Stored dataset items
+-------+

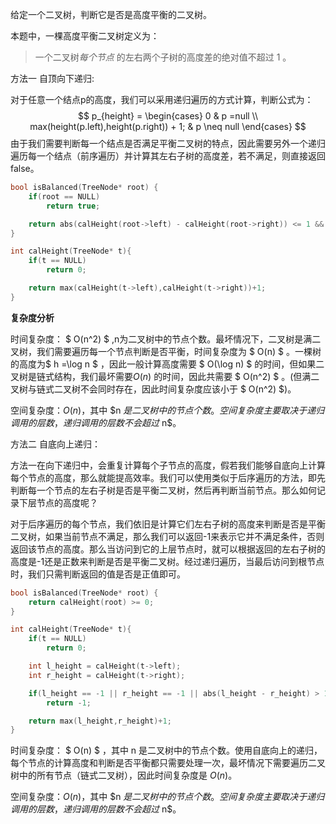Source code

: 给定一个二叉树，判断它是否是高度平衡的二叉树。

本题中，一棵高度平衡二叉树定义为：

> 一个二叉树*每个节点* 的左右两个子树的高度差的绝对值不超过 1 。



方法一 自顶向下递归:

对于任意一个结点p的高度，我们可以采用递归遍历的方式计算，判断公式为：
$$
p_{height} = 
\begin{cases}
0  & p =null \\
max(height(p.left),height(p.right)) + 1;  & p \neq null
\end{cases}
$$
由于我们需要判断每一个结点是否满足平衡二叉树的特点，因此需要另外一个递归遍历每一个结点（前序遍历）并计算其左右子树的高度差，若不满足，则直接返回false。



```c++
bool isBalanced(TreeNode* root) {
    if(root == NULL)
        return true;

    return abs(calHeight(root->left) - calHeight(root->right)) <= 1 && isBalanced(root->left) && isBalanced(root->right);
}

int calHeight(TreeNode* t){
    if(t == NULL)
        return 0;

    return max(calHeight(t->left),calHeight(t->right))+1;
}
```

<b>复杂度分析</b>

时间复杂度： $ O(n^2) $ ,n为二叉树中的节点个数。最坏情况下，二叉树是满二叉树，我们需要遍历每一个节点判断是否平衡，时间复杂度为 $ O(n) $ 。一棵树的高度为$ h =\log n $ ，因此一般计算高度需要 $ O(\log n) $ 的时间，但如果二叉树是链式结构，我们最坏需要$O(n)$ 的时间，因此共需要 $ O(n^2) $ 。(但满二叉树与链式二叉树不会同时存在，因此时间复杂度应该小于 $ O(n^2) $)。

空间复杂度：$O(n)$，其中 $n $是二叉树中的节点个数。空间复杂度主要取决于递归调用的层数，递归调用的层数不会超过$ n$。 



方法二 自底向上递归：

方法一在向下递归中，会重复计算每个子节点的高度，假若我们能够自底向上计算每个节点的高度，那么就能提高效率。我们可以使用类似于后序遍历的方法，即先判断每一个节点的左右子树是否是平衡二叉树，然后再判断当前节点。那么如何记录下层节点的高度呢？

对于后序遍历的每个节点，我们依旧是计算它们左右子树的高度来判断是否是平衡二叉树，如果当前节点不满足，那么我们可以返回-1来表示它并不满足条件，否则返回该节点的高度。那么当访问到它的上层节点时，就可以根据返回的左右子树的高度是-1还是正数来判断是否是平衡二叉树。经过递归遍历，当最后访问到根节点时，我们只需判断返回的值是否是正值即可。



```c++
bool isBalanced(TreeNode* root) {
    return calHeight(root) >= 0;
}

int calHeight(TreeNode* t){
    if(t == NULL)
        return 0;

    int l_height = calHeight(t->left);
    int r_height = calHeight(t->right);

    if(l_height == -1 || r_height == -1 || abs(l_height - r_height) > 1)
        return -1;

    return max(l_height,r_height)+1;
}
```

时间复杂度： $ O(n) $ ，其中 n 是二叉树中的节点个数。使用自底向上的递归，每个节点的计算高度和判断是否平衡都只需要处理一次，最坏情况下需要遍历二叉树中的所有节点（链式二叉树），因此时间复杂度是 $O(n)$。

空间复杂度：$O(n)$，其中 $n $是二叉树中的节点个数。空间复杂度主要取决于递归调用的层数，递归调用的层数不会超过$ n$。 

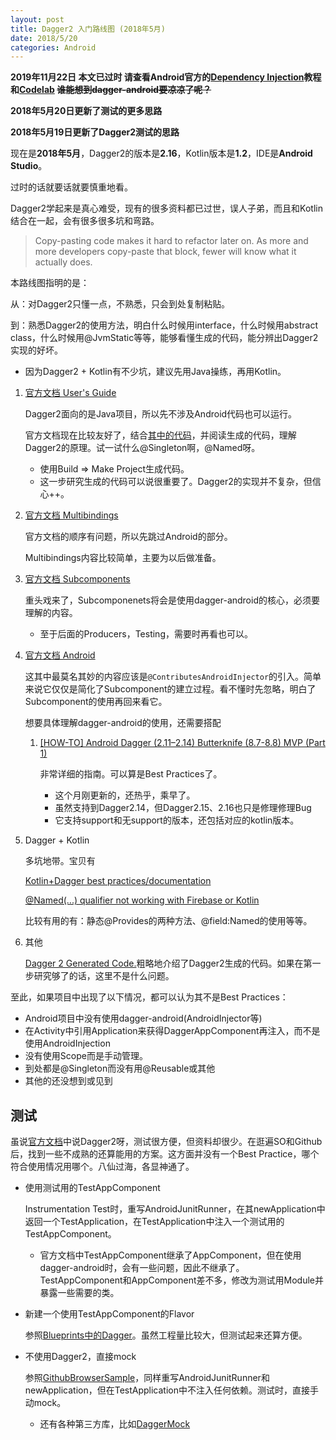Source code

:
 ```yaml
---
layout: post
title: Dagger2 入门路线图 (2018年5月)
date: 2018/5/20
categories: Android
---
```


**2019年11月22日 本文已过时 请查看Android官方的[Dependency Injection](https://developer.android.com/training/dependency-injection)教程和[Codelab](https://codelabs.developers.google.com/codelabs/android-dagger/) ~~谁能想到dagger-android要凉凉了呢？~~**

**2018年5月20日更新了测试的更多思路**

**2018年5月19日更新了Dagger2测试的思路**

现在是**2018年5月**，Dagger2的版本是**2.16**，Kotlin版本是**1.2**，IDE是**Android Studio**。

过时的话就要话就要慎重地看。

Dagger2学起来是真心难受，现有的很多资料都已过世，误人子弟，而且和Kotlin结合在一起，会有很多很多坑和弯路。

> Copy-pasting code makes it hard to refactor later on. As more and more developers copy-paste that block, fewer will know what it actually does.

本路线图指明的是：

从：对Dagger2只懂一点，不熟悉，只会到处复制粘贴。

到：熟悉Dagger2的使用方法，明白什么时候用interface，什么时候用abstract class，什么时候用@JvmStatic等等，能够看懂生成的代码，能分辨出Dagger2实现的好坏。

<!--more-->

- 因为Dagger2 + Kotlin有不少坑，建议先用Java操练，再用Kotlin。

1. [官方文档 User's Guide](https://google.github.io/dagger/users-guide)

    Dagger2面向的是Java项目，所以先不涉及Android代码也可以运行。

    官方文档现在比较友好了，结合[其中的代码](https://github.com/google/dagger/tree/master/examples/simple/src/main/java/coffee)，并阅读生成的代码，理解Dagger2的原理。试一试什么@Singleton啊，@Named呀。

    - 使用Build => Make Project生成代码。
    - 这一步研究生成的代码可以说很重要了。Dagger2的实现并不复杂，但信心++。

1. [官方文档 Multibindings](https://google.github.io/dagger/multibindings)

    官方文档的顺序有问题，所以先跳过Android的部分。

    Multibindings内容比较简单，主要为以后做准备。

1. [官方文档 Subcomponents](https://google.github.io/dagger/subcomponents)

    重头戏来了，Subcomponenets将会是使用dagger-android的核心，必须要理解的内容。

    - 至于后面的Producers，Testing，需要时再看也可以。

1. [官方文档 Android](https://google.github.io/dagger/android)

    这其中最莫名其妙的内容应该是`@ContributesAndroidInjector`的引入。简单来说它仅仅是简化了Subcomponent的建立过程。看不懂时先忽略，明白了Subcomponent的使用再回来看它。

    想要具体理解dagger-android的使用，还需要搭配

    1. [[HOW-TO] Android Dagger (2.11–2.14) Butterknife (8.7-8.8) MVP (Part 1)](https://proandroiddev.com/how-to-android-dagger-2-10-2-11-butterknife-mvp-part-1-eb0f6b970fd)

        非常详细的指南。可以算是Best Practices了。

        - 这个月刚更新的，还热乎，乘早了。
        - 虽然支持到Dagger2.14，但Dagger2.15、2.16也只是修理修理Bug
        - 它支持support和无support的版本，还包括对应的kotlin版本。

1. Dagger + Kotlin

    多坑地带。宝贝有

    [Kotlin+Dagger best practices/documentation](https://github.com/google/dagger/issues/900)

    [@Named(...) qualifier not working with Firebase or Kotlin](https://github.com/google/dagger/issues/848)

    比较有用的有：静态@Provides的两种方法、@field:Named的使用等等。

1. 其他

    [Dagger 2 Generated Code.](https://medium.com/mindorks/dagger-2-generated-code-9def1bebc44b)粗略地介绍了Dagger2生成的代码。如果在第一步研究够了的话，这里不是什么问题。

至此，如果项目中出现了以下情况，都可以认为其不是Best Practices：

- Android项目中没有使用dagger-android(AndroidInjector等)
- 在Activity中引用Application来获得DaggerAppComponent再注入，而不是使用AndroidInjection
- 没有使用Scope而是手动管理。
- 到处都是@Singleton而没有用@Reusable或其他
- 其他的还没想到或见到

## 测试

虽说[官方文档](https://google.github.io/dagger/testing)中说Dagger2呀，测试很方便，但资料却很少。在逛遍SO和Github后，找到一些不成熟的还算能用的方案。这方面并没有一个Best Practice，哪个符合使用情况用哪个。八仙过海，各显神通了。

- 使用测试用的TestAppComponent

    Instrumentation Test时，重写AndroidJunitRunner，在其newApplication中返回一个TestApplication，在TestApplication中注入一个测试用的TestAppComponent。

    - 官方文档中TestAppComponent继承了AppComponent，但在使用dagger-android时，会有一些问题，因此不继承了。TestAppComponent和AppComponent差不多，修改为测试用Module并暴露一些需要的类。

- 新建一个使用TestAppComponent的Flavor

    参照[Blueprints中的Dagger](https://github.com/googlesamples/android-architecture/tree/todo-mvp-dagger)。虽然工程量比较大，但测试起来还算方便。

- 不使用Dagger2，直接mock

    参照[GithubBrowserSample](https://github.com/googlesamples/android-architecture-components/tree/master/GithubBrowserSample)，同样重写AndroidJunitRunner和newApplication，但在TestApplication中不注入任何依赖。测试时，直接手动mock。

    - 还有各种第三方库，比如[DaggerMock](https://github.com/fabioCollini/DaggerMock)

+-------+

## Your goal
Go through the data, and copy each line in which the word "calHeight" appears.

## Your response
    return abs(calHeight(root->left) - calHeight(root->right)) <= 1 && isBalanced(root->left) && isBalanced(root->right);
int calHeight(TreeNode* t){
    return max(calHeight(t->left),calHeight(t->right))+1;
    return calHeight(root) >= 0;
int calHeight(TreeNode* t){
    int l_height = calHeight(t->left);
    int r_height = calHeight(t->right);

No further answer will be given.